(Dataset entries)
☆ ☆ ☆ ☆ ☆

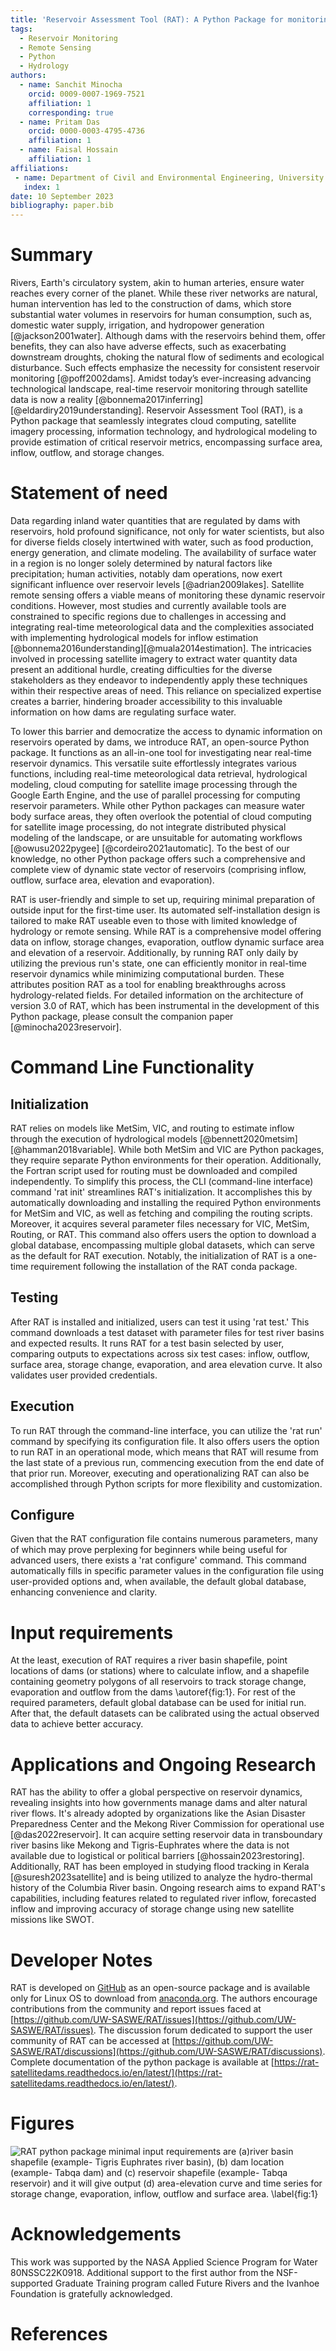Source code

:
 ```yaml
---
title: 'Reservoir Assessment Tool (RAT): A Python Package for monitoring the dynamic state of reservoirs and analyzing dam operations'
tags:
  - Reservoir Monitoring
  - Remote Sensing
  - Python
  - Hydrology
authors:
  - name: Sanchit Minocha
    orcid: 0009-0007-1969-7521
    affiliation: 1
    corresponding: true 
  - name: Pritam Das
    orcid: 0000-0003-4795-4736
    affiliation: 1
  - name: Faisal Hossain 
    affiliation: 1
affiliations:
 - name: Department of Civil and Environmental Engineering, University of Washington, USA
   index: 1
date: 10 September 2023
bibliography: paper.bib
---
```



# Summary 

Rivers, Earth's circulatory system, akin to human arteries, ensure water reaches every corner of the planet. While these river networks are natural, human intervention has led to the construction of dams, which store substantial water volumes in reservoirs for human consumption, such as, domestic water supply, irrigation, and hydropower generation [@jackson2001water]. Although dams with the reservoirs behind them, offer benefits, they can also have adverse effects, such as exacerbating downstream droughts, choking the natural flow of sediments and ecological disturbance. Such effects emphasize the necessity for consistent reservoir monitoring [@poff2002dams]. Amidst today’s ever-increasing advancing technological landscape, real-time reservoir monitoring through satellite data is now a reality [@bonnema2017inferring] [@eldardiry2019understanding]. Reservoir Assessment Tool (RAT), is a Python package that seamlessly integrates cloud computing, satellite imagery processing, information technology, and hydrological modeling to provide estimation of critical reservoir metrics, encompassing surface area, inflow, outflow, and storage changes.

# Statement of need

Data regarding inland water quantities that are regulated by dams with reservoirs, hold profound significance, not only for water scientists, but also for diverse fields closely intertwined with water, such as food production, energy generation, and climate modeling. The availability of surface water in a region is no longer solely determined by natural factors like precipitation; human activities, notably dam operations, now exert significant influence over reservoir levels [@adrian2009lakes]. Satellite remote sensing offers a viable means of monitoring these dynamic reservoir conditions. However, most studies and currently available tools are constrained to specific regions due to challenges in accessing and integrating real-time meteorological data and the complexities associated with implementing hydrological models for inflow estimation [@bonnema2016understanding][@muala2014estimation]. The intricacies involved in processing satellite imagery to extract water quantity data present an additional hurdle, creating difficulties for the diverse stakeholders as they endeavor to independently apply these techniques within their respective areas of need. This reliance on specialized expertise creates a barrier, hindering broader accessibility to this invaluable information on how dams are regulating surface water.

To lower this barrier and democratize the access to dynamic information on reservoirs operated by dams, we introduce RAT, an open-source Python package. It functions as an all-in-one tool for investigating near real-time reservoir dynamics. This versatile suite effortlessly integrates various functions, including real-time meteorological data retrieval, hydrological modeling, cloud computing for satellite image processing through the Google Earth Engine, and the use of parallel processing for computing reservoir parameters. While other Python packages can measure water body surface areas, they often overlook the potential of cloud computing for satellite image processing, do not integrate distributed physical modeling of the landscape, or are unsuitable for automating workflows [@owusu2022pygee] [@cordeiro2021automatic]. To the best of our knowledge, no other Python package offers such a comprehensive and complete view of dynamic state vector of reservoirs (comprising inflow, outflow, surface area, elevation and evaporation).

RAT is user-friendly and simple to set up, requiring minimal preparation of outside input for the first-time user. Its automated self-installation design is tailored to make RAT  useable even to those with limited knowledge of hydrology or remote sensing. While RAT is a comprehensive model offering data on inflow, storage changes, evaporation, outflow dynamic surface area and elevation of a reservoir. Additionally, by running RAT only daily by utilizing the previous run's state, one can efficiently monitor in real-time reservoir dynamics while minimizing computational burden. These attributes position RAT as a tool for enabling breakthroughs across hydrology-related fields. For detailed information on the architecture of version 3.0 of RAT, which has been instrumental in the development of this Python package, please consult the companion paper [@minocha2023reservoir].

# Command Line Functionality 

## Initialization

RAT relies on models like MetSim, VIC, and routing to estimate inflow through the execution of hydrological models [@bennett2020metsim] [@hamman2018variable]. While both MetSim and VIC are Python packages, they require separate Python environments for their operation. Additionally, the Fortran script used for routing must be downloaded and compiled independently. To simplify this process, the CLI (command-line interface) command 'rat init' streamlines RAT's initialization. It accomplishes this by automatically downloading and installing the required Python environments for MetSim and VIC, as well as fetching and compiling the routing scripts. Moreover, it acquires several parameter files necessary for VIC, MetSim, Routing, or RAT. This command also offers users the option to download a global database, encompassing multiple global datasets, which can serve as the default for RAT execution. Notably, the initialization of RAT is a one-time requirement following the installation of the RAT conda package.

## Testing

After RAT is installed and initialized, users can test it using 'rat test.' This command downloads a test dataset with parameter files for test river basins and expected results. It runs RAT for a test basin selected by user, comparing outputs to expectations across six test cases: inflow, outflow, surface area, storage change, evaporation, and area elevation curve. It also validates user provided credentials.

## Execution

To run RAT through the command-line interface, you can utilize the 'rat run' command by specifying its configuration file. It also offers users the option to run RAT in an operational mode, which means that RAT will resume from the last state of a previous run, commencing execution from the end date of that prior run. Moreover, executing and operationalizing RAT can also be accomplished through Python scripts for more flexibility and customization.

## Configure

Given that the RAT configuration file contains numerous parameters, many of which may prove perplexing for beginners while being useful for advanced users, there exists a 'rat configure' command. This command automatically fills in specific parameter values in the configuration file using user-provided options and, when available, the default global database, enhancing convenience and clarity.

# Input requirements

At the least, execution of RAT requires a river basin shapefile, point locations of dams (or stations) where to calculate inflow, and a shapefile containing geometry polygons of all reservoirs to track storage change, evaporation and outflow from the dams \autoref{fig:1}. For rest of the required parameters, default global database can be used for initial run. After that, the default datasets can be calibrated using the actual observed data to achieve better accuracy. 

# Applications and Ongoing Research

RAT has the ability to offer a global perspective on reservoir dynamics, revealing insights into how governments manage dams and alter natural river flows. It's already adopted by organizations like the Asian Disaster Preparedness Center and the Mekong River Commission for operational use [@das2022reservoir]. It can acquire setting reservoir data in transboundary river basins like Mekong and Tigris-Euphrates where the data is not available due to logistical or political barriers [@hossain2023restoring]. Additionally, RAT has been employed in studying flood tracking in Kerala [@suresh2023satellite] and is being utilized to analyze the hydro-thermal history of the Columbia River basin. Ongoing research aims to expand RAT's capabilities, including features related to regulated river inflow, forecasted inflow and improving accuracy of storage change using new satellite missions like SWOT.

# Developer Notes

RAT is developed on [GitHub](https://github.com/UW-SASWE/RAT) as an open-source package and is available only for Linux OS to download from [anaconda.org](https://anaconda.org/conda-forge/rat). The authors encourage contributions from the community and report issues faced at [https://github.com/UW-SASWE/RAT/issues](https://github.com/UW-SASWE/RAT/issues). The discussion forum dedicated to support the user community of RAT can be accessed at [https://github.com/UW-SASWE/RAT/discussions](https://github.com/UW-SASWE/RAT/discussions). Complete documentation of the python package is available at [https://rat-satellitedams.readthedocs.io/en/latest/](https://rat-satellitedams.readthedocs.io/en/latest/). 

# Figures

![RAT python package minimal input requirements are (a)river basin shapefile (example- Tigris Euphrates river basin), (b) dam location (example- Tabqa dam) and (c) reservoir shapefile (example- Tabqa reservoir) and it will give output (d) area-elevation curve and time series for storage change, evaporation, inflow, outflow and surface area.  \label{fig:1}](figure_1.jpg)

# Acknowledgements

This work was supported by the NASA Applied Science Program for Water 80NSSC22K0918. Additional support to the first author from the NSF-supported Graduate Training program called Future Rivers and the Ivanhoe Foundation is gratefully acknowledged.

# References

☆ ☆ ☆ ☆ ☆

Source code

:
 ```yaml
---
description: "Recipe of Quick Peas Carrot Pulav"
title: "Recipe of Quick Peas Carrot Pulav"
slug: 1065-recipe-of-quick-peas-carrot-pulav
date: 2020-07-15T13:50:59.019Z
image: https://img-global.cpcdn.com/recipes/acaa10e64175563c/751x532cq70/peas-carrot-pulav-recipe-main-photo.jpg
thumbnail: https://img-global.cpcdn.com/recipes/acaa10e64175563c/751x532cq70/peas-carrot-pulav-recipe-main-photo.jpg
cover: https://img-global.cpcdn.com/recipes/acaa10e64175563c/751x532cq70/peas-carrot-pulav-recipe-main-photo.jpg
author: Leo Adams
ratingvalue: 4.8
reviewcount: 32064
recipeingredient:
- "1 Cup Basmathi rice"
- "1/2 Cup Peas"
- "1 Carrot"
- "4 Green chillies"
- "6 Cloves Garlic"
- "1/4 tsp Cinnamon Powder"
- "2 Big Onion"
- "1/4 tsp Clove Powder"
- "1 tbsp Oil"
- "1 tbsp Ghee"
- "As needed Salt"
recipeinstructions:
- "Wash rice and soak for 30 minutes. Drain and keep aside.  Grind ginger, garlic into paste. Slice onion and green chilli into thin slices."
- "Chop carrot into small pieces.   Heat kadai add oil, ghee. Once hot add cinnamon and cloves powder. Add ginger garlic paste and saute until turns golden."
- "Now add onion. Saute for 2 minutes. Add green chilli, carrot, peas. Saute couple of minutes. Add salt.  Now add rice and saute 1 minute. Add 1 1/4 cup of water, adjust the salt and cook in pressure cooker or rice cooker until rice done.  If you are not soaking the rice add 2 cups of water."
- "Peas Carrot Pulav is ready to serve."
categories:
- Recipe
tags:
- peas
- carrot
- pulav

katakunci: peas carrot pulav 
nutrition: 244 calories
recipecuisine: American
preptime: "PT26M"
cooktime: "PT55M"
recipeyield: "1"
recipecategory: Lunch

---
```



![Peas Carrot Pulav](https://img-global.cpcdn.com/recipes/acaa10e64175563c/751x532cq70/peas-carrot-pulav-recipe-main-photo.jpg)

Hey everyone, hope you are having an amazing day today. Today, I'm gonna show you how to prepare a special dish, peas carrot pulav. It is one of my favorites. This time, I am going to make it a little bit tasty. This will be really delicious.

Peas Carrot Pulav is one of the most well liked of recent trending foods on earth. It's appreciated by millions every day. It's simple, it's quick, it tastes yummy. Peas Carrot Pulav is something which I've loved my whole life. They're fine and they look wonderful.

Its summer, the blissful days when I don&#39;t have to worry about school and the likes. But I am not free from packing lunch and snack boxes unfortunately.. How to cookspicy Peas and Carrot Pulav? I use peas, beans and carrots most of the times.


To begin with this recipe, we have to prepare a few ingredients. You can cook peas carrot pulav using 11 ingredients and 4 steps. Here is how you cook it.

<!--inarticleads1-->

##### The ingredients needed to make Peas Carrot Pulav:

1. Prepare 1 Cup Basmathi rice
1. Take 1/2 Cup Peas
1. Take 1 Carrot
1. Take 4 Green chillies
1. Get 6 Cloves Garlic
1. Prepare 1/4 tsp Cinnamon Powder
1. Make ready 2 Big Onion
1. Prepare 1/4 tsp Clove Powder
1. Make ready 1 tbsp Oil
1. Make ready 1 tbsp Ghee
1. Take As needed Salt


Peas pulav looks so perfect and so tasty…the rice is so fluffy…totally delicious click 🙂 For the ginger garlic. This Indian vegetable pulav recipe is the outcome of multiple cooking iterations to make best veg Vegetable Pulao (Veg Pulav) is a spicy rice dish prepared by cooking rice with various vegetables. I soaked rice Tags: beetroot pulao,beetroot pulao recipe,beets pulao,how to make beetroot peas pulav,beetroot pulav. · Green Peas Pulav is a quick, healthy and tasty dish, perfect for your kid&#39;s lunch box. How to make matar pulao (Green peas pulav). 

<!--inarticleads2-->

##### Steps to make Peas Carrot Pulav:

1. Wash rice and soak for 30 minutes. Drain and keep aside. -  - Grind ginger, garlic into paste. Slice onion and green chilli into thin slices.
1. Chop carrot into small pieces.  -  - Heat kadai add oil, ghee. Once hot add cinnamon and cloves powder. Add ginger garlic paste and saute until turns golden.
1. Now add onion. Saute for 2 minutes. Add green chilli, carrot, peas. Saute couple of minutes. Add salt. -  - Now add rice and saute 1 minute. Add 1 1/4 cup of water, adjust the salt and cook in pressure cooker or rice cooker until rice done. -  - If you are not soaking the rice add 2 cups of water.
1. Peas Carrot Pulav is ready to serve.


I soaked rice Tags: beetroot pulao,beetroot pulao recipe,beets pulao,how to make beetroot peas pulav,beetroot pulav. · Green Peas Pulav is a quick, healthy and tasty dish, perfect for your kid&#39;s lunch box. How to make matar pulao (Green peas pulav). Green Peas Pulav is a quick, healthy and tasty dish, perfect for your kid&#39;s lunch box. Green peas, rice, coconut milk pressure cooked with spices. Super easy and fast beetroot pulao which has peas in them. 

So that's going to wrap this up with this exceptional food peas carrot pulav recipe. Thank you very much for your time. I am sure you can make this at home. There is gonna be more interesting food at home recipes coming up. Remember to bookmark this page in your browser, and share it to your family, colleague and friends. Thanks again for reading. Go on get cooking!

☆ ☆ ☆ ☆ ☆

WORK TASK
Please find all lines of the entries that hold the string "tasty" and copy them.

COMPLETED TASK
Hey everyone, hope you are having an amazing day today. Today, I'm gonna show you how to prepare a special dish, peas carrot pulav. It is one of my favorites. This time, I am going to make it a little bit tasty. This will be really delicious.
Peas pulav looks so perfect and so tasty…the rice is so fluffy…totally delicious click 🙂 For the ginger garlic. This Indian vegetable pulav recipe is the outcome of multiple cooking iterations to make best veg Vegetable Pulao (Veg Pulav) is a spicy rice dish prepared by cooking rice with various vegetables. I soaked rice Tags: beetroot pulao,beetroot pulao recipe,beets pulao,how to make beetroot peas pulav,beetroot pulav. · Green Peas Pulav is a quick, healthy and tasty dish, perfect for your kid&#39;s lunch box. How to make matar pulao (Green peas pulav). 
I soaked rice Tags: beetroot pulao,beetroot pulao recipe,beets pulao,how to make beetroot peas pulav,beetroot pulav. · Green Peas Pulav is a quick, healthy and tasty dish, perfect for your kid&#39;s lunch box. How to make matar pulao (Green peas pulav). Green Peas Pulav is a quick, healthy and tasty dish, perfect for your kid&#39;s lunch box. Green peas, rice, coconut milk pressure cooked with spices. Super easy and fast beetroot pulao which has peas in them. 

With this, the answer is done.